__Problem__: Copy each line containing the word "orange" from the records that follow, please.

__Data to examine__:
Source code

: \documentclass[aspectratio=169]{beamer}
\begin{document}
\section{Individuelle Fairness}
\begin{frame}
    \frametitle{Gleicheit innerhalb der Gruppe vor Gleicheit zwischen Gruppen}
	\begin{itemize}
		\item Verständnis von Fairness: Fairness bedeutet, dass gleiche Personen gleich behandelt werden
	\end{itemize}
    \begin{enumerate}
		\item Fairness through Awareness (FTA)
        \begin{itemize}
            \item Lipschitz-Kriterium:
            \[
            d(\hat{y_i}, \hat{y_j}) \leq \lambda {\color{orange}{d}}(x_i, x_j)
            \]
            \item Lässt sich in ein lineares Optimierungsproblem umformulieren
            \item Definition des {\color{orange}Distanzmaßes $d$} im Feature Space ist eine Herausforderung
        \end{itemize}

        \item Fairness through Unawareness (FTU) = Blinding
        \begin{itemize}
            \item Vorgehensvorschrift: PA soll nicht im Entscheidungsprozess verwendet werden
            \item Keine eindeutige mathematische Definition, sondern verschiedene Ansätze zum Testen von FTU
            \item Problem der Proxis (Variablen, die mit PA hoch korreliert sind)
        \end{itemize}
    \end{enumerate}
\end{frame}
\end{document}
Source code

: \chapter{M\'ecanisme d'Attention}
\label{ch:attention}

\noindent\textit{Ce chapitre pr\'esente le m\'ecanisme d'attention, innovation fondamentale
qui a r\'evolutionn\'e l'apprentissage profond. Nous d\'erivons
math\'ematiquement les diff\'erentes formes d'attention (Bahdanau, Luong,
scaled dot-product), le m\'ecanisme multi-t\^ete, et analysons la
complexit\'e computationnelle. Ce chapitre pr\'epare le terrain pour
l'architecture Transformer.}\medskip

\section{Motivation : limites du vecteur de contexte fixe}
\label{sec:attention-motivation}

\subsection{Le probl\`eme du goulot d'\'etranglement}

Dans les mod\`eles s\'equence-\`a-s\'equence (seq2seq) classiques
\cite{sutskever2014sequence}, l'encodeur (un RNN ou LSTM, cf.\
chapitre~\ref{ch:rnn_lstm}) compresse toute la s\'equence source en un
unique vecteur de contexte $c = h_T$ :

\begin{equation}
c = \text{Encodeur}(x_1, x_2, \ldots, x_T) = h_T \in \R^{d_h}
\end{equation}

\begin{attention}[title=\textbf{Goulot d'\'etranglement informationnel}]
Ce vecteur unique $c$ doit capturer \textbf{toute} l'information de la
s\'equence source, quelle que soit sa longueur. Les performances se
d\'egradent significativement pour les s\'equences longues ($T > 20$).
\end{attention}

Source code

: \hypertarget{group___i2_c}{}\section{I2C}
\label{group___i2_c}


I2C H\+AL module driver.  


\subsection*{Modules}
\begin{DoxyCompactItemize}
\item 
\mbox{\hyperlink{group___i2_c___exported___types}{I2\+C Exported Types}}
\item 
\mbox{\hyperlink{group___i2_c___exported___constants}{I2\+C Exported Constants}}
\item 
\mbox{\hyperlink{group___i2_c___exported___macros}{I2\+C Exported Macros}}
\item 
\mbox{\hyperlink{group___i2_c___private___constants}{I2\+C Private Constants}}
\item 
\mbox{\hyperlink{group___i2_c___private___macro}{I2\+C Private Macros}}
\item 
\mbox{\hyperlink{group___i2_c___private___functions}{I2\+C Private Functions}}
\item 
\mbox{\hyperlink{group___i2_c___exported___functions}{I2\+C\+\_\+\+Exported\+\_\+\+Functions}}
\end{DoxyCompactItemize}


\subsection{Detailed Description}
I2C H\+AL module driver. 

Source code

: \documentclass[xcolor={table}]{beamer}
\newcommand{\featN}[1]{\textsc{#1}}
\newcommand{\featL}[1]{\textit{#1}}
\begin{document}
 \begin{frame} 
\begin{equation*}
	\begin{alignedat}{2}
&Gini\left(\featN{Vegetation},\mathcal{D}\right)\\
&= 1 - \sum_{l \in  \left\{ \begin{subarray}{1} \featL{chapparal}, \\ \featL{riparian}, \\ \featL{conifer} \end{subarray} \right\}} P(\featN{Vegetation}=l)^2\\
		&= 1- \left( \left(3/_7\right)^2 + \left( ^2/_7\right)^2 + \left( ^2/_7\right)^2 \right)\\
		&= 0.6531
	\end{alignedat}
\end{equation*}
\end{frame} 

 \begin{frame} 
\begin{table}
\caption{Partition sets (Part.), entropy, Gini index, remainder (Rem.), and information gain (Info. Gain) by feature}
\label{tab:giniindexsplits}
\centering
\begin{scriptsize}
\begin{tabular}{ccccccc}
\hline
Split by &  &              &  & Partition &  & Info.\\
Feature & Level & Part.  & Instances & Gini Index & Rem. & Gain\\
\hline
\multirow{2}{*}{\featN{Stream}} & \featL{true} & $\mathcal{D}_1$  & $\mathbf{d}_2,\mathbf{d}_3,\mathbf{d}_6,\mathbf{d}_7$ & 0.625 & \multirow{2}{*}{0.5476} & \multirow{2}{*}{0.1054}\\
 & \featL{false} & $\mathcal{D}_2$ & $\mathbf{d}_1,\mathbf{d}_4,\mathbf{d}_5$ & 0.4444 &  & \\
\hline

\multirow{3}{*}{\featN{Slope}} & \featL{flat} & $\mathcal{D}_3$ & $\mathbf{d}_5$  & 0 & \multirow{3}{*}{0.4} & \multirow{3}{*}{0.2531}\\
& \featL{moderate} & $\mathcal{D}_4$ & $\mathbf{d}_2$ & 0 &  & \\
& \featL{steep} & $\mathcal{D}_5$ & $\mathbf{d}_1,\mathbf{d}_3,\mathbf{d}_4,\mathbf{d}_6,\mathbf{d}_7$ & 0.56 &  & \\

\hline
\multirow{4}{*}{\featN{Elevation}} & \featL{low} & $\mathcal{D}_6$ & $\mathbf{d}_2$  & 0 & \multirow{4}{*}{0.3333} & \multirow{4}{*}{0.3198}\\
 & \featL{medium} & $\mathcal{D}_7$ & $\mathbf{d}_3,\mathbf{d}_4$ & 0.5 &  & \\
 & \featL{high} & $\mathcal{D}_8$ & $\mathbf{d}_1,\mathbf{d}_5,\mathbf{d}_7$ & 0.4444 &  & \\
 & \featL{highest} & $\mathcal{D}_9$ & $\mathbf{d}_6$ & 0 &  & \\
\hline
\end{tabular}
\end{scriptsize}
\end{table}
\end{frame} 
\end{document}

__Exercise solution__:
            d(\hat{y_i}, \hat{y_j}) \leq \lambda {\color{orange}{d}}(x_i, x_j)
            \item Definition des {\color{orange}Distanzmaßes $d$} im Feature Space ist eine Herausforderung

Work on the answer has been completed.